Aim of the exercise:
For the word "assumtions", search the records and show each line in which it occurs.
══ Source data ══
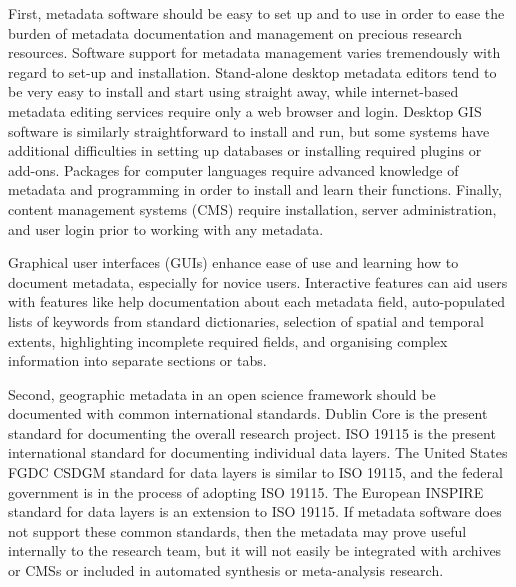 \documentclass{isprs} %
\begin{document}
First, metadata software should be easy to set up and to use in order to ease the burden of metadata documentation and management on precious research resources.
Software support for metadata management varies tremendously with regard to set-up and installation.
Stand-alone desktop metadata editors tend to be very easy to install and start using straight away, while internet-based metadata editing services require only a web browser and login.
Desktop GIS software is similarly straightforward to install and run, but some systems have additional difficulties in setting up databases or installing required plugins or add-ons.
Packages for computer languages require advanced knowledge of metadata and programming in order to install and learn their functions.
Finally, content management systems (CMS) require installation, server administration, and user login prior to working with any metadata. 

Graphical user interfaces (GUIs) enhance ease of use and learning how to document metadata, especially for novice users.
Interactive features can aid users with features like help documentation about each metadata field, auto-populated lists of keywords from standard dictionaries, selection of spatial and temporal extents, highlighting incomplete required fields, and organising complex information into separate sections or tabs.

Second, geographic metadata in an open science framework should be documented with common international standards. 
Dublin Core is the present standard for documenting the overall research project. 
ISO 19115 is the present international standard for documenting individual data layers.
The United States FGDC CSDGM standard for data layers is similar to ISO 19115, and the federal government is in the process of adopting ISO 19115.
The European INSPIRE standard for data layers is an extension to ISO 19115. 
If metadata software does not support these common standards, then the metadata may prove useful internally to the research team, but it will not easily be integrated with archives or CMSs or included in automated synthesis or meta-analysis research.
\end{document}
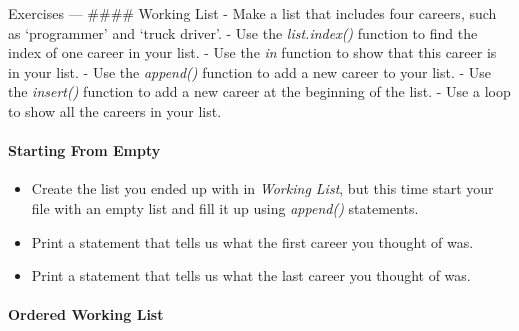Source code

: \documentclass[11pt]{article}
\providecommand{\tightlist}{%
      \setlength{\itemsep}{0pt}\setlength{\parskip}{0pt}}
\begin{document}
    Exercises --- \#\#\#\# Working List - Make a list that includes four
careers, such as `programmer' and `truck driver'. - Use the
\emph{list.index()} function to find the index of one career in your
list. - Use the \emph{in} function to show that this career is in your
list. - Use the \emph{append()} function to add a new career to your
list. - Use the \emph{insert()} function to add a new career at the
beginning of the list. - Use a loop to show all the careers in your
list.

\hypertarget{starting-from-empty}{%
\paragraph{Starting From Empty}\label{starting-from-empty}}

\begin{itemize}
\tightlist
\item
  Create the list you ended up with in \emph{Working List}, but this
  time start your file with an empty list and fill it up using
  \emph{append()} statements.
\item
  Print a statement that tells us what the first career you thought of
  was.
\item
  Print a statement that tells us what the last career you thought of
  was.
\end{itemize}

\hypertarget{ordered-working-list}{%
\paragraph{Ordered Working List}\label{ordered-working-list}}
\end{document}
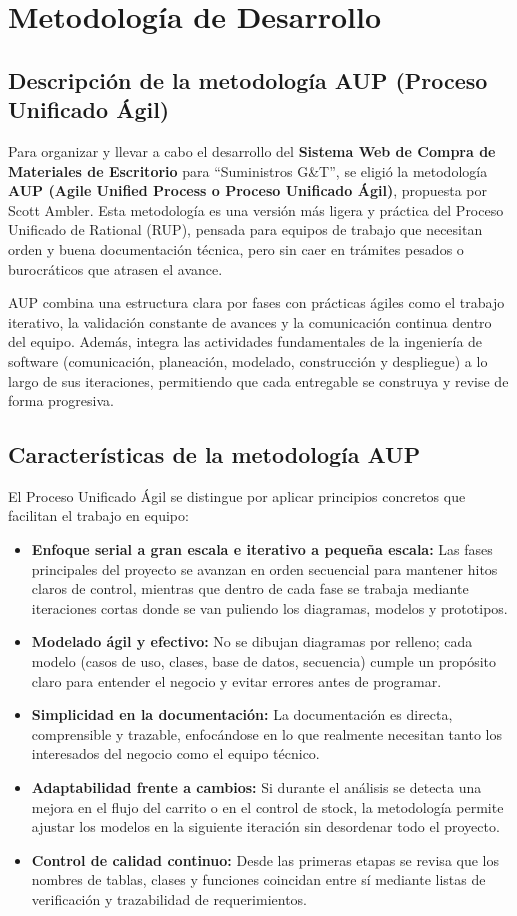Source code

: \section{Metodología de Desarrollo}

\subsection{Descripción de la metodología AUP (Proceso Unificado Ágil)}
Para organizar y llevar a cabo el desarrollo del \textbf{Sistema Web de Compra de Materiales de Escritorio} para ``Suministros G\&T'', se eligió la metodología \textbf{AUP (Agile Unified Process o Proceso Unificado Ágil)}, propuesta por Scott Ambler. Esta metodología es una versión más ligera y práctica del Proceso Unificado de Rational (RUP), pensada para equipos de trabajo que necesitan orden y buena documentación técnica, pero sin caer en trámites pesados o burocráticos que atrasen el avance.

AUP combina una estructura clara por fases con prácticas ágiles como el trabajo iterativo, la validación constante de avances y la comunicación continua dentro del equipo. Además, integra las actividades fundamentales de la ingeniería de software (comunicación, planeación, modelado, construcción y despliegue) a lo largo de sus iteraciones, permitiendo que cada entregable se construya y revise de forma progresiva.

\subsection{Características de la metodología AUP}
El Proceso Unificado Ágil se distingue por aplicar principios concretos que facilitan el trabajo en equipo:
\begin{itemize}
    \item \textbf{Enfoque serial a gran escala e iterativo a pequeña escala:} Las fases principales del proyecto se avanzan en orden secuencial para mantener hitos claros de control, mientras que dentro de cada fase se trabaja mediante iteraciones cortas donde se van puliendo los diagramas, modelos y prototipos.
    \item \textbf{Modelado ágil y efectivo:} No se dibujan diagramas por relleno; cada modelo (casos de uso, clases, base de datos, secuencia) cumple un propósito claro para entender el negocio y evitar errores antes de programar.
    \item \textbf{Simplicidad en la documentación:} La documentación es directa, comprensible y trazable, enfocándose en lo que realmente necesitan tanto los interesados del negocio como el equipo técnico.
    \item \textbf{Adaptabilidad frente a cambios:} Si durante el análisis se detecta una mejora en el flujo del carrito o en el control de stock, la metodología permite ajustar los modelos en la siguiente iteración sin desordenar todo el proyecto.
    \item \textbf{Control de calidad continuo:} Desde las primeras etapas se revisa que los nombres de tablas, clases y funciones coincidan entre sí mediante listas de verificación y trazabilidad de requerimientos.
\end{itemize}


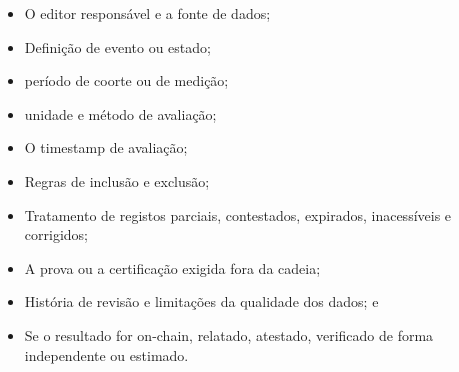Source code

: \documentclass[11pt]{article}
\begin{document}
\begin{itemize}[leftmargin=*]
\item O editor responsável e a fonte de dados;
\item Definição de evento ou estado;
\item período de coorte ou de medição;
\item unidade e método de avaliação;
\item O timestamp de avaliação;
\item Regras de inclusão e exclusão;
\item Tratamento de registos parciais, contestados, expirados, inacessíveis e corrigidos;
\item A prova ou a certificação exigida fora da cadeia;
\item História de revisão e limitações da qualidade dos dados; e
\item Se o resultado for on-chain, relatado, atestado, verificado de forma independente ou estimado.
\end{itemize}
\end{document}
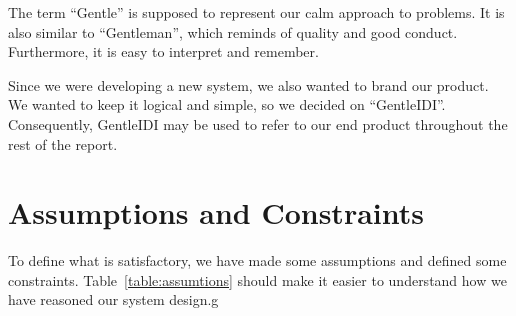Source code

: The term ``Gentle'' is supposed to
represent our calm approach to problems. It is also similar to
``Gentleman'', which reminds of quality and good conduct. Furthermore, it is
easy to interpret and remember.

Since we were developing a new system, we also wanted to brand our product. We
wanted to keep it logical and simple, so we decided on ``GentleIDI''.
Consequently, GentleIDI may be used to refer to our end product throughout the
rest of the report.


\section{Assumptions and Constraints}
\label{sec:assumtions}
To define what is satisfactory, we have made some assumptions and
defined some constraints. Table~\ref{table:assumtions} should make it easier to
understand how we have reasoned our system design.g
═══
══ Source data ══
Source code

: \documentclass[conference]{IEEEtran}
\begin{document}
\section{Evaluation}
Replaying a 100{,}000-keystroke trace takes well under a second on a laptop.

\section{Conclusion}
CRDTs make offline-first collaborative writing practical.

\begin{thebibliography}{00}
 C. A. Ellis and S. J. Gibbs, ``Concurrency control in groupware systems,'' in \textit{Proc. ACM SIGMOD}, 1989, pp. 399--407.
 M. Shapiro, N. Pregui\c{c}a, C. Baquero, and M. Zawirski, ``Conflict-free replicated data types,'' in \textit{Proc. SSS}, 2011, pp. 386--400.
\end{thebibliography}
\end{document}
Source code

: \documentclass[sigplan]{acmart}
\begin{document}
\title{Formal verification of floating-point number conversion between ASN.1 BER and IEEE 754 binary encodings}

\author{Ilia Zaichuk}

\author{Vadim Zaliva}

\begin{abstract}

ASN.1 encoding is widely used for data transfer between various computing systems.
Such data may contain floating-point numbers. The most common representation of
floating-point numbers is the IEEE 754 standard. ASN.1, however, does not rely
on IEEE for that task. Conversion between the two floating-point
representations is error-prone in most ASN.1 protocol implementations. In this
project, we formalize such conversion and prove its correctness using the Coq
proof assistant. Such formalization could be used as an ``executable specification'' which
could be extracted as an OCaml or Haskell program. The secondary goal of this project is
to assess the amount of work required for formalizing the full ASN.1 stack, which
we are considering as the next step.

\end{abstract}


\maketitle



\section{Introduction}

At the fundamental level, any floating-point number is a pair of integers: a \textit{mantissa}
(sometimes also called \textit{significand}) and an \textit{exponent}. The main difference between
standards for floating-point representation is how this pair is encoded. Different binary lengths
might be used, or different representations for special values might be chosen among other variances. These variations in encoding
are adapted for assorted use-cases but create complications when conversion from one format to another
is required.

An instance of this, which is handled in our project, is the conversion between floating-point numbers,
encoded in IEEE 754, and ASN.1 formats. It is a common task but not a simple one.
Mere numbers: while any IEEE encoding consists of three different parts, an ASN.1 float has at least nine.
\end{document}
═══
Problem solution:
\label{sec:assumtions}
defined some constraints. Table~\ref{table:assumtions} should make it easier to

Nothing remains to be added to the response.